Monday, 2.25pm, Brooklyn

Will maintained his perch by the window, regularly peeling back the curtain to look out onto the street. He knew it was foolhardy. If anyone was following him, there could hardly be a better way to attract their attention. He flapped the material back and forth so often, he looked as if he were sending a coded message.

He had said goodbye to his father only minutes after they had met up. Monroe Sr had looked at him blankly when Will called up the Bitensky story on the BlackBerry, as if the whole business was just too deranged to take seriously. He had made a gesture with his face and hands – let’s put all this nonsense aside – and asked Will to come back home with him. There he would have a chance to shower, sleep and generally calm down. Linda would look after him. For his own part, he had an important case to prepare for that morning, but he would be back in the evening. Then father and son could put their heads together and work out how they were going to get Beth back. It was a tempting offer, but Will declined. He had wasted enough time already. With thanks he sent his father back to his car – and fired off a text message to TC.

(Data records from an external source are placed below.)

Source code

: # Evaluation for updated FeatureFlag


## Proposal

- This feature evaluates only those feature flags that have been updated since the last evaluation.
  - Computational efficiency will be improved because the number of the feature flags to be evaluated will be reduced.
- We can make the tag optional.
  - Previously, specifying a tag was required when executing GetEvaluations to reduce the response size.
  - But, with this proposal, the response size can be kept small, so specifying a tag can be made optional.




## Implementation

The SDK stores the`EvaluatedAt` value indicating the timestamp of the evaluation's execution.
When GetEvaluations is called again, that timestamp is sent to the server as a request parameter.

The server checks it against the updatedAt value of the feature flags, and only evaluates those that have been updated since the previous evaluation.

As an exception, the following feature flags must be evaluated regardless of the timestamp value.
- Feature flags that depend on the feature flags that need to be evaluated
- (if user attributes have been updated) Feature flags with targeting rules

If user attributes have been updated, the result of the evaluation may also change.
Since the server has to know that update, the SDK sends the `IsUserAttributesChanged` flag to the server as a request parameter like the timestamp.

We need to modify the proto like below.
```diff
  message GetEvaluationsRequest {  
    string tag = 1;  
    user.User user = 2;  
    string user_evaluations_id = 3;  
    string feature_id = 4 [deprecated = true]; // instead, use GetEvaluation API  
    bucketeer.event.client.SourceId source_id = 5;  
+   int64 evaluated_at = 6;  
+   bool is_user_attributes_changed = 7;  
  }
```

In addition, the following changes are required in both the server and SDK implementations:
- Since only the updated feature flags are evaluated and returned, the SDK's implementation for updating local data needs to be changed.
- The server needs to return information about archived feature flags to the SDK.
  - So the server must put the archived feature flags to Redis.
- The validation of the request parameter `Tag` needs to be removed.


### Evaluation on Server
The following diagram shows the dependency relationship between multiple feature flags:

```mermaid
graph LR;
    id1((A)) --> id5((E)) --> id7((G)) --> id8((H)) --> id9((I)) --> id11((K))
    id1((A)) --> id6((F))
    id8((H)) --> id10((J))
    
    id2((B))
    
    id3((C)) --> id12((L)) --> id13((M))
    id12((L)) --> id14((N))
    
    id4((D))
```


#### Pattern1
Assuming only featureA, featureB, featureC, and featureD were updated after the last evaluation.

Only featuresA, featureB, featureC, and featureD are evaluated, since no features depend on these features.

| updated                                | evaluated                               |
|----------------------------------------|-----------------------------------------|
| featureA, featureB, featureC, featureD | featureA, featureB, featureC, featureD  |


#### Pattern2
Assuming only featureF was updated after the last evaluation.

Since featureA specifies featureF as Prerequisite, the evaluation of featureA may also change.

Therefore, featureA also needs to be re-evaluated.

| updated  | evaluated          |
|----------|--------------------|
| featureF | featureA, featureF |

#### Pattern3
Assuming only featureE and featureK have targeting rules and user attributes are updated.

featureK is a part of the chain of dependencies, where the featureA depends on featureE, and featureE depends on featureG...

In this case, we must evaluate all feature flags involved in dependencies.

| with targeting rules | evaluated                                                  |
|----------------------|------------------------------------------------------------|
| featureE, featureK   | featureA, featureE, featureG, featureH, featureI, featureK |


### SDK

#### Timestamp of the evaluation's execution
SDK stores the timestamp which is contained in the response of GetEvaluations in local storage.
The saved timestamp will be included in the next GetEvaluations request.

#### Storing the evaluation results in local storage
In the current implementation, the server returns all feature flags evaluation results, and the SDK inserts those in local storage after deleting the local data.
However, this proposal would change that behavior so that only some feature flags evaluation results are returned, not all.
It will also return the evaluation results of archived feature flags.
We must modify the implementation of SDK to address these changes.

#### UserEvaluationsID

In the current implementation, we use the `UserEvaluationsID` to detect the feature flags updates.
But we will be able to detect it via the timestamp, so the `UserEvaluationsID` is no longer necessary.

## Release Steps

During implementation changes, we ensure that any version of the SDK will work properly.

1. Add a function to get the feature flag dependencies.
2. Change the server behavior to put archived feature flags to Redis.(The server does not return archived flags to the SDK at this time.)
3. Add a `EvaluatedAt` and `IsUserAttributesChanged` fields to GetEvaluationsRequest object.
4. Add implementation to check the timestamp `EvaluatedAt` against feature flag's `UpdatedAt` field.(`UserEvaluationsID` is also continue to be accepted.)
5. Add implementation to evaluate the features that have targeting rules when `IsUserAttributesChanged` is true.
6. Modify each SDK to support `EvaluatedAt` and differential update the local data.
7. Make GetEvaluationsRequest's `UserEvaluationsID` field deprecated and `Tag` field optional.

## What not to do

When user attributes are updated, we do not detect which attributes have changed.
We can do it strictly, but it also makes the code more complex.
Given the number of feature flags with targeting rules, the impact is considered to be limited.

To his great relief she called back. She had been released at nine that morning. Police had just viewed the CCTV tapes from her building. The footage from Saturday night included a sequence shot by the camera above the back entrance: it showed Pugachov helping TC and an unnamed man into a large bin and wheeling them out of sight. It then showed him re-entering the building a few minutes later. Not only did it confirm the admittedly strange story she had told detectives – it also showed that when TC had left Mr Pugachov, he was alive and well.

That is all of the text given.